§ WHAT YOU ARE ASKED TO DO: With the material below, print exactly the lines between the line holding "- language: **Python** &nbsp;&nbsp; stars: **6,829**" and the line holding "- Free Data Engineering course!", inclusive. Add nothing else.
******
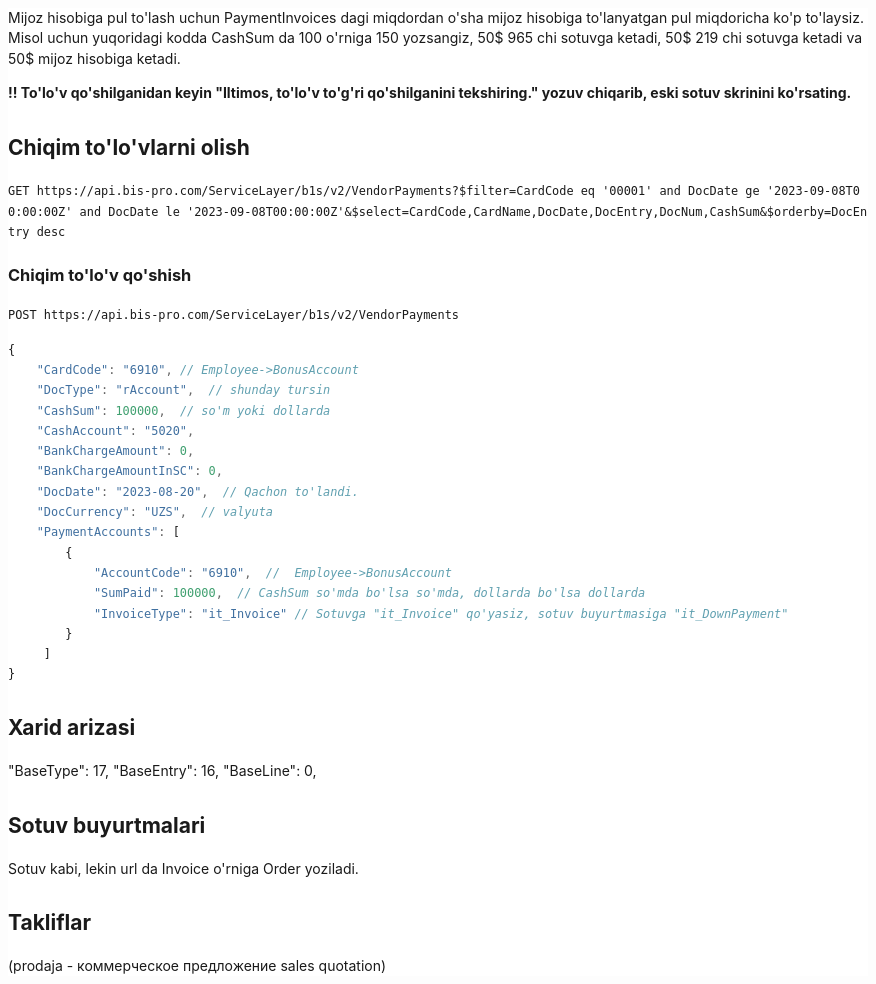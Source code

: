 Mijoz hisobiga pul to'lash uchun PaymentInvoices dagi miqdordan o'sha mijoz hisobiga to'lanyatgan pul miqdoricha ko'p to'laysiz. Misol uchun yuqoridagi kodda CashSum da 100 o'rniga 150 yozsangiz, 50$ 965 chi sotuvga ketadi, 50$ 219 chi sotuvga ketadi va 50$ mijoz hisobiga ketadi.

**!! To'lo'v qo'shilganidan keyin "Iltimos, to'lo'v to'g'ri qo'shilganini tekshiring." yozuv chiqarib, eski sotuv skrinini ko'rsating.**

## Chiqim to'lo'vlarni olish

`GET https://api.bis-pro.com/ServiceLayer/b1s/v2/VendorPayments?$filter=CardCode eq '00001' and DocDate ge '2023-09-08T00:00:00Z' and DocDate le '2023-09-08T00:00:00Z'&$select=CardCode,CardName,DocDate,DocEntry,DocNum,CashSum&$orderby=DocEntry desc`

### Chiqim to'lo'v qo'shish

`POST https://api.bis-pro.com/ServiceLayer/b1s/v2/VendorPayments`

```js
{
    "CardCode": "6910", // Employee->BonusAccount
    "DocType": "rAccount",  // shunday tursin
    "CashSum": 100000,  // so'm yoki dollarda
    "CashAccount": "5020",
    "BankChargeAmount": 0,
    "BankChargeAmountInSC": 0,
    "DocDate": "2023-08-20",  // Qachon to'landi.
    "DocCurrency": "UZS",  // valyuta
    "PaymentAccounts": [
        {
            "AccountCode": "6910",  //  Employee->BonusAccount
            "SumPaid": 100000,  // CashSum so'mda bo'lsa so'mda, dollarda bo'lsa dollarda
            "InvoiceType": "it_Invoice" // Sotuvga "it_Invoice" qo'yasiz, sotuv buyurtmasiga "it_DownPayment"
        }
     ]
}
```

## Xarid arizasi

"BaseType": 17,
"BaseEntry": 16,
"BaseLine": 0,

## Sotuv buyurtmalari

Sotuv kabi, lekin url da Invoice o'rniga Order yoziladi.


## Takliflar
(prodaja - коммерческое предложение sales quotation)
******
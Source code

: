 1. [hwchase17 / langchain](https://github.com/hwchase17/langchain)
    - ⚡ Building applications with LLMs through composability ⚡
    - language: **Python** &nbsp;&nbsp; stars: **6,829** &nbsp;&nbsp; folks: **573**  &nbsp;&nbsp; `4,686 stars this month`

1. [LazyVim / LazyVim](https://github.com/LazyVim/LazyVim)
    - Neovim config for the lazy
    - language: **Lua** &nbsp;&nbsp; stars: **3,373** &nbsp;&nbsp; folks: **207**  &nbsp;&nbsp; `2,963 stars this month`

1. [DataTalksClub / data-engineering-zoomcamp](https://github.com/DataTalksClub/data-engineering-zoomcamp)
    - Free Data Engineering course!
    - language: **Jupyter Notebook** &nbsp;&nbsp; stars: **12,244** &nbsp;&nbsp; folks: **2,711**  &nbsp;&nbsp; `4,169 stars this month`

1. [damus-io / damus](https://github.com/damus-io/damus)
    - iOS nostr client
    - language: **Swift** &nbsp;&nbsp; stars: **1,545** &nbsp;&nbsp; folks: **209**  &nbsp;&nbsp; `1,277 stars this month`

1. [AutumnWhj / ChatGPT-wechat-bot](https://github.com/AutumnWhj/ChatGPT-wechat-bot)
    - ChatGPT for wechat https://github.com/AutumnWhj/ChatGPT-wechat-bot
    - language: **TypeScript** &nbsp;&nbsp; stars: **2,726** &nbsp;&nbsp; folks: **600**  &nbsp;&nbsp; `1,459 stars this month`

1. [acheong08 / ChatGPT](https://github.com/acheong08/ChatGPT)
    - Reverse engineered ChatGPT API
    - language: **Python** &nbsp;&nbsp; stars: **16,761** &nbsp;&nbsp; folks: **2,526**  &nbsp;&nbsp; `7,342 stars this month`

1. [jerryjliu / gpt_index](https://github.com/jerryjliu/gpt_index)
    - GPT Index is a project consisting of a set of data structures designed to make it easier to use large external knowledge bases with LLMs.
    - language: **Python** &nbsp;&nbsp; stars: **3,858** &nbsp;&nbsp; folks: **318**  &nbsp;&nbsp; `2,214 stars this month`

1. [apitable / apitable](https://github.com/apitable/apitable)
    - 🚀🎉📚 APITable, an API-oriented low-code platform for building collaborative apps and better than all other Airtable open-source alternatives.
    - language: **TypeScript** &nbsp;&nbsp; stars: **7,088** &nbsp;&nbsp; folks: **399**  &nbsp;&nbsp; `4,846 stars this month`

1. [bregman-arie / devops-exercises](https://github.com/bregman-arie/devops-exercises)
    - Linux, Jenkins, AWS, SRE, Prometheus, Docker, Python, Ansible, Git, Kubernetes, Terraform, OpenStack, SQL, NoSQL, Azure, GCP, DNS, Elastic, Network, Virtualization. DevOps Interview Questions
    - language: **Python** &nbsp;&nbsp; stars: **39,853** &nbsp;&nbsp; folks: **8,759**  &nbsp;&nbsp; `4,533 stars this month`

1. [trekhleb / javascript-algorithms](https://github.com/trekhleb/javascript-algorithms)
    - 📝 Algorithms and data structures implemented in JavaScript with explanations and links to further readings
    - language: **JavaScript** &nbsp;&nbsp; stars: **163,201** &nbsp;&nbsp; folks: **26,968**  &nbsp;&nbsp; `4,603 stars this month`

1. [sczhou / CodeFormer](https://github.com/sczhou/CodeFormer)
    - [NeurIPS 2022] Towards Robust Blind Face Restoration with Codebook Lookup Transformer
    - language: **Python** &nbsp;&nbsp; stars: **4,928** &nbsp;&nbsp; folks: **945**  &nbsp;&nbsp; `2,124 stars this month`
******
§ ANSWER SPACE:
    - language: **Python** &nbsp;&nbsp; stars: **6,829** &nbsp;&nbsp; folks: **573**  &nbsp;&nbsp; `4,686 stars this month`

1. [LazyVim / LazyVim](https://github.com/LazyVim/LazyVim)
    - Neovim config for the lazy
    - language: **Lua** &nbsp;&nbsp; stars: **3,373** &nbsp;&nbsp; folks: **207**  &nbsp;&nbsp; `2,963 stars this month`

1. [DataTalksClub / data-engineering-zoomcamp](https://github.com/DataTalksClub/data-engineering-zoomcamp)
    - Free Data Engineering course!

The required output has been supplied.